Postmortem: Docker image not found
Incident report for the Logto service outage on 2023-12-17 due to loss of production Docker image.
Summary
We have experienced a service outage on 2023-12-17 due to loss of Logto production Docker image.
- Incident time: 2023-12-17 03:56:00 UTC
- Incident duration: 18 minutes
- Service impact: Logto cloud service and Logto core service were unavailable during the incident.
- Impact level: Critical
- Root cause: Logto production docker image was deleted by mistake. Failed to fetch the image from GitHub Container Registry.
Timeline
Time | Event |
---|---|
Early 2023-12-17 (Specific time unknown) | Logto automated GitHub image retention workflow being executed. logto and logto-cloud production images were deleted by mistake. |
2023-12-17 03:56:00 UTC | Logto cloud service and Logto core service became unavailable. Incident detected by our monitoring system. |
2023-12-17 04:03:00 UTC | Incident acknowledged by our on-call engineer. |
2023-12-17 04:10:00 UTC | New deployment of Logto cloud service and Logto core service triggered with the latest image. |
2023-12-17 04:15:00 UTC | Logto cloud service and Logto core service became available. Incident resolved automatically |
Incident analysis
What happened
Logto service production images was deleted by our automated GitHub image retention workflow. The cloud service failed to fetch the image from GitHub Container Registry and became unavailable.
Why it happened
The automated GitHub image retention workflow deleted the production images by mistake. The workflow was designed to delete all untagged legacy images that are older than 3 days.
We tagged the production images with prod
tag to identify them as production images. Whenever a production deployment being triggered, a new image with prod
tag will be built and pushed to GitHub Container Registry. The prod
tag will be removed from the old image after the new image is successfully built and pushed. The old image will become untagged and will be deleted by the automated GitHub image retention workflow.
Logto service image were build to support multiple architectures. The image was built with buildx
and pushed to GitHub Container Registry with --platform
flag. All the tags were applied to the root manifest list. The prod
tag was applied to the root manifest list as well. All the sub-images listed under the multi-arch manifest list remain untagged.
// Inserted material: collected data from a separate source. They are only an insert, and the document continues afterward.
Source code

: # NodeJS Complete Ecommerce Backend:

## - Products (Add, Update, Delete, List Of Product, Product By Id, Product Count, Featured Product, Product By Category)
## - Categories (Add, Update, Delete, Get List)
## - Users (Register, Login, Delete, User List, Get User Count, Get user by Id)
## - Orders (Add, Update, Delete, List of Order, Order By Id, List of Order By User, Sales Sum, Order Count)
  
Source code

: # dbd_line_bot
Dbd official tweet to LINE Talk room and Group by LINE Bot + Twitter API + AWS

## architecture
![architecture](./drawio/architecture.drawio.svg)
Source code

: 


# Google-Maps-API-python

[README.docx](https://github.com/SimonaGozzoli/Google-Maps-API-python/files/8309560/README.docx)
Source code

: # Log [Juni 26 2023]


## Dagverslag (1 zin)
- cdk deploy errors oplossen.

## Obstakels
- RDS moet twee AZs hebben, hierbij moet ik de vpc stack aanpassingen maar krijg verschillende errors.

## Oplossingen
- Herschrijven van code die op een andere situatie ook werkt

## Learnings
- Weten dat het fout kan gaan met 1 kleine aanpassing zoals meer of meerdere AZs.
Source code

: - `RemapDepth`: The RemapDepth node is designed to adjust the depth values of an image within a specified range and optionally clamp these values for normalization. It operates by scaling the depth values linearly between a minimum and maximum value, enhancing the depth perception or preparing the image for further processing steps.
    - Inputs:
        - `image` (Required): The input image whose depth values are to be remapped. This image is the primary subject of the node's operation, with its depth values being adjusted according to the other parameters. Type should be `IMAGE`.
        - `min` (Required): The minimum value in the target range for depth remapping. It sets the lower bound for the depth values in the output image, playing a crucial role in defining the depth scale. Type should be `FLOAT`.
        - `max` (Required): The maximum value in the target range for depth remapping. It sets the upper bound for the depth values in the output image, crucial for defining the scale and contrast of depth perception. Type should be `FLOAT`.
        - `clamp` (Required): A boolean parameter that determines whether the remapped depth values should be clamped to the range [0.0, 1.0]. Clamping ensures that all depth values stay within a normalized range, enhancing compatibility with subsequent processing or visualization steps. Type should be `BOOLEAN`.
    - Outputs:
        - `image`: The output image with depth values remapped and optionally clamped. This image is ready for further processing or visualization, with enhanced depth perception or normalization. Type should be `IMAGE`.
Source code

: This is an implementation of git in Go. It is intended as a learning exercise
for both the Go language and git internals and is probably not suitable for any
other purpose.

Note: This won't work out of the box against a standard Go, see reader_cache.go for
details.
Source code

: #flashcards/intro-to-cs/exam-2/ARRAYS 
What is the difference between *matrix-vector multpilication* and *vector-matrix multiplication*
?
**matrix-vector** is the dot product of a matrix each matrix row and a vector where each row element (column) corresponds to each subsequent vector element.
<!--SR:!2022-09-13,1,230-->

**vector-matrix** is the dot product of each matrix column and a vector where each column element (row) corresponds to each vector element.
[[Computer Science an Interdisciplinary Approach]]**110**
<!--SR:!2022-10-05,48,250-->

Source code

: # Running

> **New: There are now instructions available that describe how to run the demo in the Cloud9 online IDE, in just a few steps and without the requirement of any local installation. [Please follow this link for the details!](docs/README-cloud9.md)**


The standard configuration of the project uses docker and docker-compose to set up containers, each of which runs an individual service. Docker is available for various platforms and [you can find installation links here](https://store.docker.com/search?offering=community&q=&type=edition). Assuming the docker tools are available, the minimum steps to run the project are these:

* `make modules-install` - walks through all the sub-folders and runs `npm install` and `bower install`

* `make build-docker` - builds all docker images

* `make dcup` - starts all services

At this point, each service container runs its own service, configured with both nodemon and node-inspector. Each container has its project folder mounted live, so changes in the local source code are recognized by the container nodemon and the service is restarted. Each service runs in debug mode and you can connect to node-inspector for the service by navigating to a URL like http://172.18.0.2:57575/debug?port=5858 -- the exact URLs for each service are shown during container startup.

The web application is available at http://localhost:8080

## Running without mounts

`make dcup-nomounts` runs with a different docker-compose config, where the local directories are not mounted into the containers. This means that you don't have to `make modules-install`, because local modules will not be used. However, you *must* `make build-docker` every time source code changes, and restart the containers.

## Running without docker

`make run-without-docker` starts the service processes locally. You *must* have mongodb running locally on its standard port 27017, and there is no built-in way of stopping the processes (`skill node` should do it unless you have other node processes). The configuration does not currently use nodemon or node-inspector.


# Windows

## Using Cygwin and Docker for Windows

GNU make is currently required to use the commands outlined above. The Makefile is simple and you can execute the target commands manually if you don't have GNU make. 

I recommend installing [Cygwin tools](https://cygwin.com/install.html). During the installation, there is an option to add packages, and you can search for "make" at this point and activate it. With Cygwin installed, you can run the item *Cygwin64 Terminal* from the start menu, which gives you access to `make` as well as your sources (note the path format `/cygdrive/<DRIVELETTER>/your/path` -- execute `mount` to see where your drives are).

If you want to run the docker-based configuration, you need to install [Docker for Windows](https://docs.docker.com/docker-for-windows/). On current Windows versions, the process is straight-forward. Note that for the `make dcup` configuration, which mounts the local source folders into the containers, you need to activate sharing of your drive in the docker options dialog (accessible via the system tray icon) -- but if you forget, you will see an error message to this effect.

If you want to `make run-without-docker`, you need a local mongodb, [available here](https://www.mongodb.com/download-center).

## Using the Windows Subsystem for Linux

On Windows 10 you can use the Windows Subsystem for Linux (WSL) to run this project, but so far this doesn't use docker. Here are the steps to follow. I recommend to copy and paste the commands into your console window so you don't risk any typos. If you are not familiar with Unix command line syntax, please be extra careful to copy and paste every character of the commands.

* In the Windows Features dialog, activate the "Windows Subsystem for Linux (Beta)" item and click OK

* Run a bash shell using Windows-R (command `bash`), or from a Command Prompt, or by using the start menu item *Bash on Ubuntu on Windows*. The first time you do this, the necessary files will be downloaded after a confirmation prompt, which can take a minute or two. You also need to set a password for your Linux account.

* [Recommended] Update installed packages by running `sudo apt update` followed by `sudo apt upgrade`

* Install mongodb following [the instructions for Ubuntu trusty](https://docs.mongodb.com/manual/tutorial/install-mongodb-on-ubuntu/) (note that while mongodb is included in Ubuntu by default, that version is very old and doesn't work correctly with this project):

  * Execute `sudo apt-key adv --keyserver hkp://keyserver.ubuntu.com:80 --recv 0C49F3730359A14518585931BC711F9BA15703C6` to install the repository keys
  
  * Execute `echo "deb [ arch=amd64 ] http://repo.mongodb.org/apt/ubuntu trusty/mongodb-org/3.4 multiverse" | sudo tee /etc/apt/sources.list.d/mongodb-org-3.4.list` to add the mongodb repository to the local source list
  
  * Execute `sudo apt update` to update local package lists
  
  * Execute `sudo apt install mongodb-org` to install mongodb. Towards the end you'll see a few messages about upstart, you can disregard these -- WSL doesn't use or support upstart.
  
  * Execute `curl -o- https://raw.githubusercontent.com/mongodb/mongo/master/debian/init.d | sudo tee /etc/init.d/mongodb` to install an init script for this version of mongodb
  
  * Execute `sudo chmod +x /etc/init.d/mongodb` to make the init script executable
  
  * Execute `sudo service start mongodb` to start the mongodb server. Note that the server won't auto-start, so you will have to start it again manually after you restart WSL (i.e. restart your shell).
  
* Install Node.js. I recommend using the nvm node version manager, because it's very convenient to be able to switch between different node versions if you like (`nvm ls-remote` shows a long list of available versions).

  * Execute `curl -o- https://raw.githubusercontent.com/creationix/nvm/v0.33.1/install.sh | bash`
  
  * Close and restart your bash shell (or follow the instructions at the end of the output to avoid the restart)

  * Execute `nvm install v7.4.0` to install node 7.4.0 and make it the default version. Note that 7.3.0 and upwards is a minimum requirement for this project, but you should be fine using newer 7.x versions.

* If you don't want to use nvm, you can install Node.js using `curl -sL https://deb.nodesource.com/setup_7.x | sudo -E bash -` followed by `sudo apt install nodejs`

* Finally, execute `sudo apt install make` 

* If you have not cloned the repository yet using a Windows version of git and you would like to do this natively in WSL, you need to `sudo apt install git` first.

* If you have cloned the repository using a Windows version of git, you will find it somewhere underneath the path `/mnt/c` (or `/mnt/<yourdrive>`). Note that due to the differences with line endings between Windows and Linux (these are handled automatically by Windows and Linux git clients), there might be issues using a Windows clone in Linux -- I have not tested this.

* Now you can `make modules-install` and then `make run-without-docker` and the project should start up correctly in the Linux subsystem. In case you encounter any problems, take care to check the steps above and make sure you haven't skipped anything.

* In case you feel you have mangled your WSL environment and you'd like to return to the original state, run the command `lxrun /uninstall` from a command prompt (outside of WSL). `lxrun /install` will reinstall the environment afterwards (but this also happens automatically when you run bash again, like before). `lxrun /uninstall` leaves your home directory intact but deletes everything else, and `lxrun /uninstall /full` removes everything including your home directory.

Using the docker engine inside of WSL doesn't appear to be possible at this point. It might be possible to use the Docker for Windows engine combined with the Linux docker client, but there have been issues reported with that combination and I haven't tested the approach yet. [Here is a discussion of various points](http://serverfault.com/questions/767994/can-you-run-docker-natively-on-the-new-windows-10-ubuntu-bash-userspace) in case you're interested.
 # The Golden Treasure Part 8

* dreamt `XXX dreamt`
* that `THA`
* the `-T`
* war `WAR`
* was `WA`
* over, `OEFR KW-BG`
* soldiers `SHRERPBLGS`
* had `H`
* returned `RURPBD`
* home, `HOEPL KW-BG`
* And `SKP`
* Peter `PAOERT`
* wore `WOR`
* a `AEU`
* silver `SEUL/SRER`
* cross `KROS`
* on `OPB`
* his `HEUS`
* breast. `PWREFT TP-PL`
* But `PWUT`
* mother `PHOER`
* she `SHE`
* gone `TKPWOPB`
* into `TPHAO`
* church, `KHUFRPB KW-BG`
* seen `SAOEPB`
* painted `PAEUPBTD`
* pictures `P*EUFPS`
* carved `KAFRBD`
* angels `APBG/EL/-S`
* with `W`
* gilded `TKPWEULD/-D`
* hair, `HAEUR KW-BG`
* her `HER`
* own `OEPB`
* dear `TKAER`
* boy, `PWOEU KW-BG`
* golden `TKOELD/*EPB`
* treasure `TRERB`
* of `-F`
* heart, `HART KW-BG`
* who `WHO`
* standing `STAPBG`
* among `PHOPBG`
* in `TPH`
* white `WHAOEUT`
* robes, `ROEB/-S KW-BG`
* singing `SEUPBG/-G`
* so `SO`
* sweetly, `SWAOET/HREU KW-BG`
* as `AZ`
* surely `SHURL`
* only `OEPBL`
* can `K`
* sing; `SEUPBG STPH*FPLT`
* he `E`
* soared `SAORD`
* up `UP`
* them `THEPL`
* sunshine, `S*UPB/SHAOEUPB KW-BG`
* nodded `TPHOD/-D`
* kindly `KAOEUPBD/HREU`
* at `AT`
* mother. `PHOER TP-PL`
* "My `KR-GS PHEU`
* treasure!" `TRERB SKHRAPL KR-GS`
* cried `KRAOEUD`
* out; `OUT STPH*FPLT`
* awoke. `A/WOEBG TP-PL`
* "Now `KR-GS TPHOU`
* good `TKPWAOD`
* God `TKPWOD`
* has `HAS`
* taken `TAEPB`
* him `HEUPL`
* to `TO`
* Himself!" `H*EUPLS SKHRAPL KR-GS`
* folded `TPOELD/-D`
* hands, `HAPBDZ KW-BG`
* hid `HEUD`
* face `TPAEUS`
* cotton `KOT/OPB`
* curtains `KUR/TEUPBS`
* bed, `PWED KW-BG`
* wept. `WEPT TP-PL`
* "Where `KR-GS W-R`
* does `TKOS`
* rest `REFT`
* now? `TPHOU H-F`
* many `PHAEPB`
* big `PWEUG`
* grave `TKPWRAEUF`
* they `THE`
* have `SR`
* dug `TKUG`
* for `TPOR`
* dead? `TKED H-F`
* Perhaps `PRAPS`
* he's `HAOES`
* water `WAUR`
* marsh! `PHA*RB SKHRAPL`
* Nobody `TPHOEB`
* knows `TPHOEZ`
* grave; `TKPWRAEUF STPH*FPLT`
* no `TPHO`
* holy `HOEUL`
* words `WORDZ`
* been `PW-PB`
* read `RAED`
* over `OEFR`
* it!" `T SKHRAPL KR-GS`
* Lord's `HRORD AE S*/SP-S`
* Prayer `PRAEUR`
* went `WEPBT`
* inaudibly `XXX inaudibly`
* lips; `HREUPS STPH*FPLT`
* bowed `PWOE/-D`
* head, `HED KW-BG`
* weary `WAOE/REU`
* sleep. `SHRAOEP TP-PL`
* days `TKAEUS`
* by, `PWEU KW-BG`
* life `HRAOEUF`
Lack of careful review of the tag and manifest list structure of the Docker image, we simply configured the automated GitHub image retention workflow to delete all untagged images. The workflow deleted all the sub-images listed under the multi-arch manifest list.
Impact
This incident caused Logto cloud service and Logto core service to be unavailable for about 18 minutes. End users were unable to login to Logto and access their client applications. Logto cloud admin portal was also unavailable during the incident.
Resolution
We have stopped the automated GitHub image retention workflow and deployed a new image with prod
tag to GitHub Container Registry. The new image was successfully fetched by Logto cloud service and Logto core service. The service became available again.
Lessons learned
- Never publish a workflow without careful review and testing to the production environment.
- Dry run any resource deletion job before executing it.
- Always have a backup plan for the production environment.
- Carefully define a new image retention policy.
Corrective and preventative measures
- β Immediately stop the automated GitHub image retention workflow.